[Opening Exercise data section]

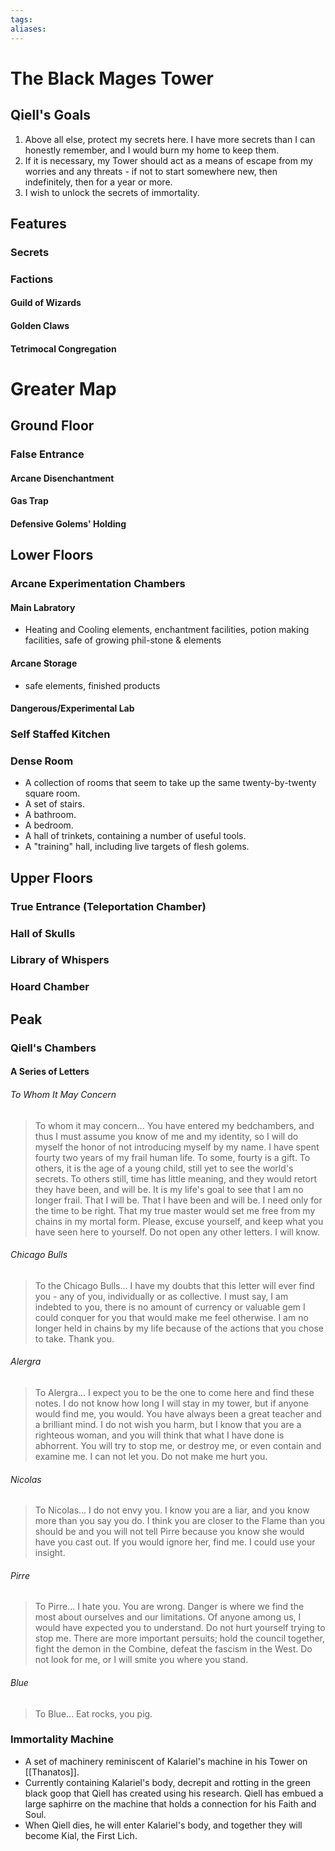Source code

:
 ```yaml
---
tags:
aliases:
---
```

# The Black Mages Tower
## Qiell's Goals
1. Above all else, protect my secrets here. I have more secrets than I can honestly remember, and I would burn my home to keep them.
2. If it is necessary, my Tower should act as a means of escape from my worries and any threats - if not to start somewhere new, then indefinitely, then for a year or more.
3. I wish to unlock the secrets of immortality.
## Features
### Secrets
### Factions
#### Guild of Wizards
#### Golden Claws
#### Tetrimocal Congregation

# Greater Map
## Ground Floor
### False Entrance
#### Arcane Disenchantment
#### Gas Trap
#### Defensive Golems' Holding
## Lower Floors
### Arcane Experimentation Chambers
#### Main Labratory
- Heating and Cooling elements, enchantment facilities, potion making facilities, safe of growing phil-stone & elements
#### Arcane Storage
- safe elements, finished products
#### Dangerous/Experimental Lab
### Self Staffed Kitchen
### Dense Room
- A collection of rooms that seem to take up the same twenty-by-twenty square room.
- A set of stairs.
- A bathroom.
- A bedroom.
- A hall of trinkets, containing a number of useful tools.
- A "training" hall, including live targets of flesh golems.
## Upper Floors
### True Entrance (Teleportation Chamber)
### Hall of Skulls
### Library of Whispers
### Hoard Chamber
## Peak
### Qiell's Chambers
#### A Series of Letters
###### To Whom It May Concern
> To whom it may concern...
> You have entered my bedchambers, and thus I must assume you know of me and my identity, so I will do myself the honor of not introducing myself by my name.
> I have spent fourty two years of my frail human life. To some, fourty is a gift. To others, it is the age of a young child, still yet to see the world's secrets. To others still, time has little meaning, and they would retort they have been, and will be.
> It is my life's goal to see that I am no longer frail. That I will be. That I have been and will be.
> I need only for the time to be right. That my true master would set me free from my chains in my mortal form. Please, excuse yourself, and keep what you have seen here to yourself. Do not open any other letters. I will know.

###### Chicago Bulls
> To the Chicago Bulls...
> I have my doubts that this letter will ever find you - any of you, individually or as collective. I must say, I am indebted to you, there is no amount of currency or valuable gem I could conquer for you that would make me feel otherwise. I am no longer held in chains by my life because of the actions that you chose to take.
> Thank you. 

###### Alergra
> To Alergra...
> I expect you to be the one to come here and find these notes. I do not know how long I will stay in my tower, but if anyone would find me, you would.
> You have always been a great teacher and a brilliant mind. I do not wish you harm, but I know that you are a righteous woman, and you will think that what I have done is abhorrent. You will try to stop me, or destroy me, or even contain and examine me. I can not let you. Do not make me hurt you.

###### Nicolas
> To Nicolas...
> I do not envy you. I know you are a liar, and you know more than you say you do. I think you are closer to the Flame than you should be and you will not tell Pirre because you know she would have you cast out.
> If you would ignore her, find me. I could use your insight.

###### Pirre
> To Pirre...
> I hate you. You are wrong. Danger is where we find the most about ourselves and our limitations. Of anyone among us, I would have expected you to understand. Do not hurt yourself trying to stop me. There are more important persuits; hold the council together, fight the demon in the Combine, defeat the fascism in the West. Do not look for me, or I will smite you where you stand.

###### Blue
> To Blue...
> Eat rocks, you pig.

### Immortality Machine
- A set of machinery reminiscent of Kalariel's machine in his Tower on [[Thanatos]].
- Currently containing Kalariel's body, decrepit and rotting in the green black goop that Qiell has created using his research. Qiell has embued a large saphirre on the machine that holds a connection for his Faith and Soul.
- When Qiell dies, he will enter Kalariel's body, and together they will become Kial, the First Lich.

[Closing Exercise data section]

__Your task__.
Give the number of lines in the data that contain the string "find" and nothing more.

__Answer below__.
4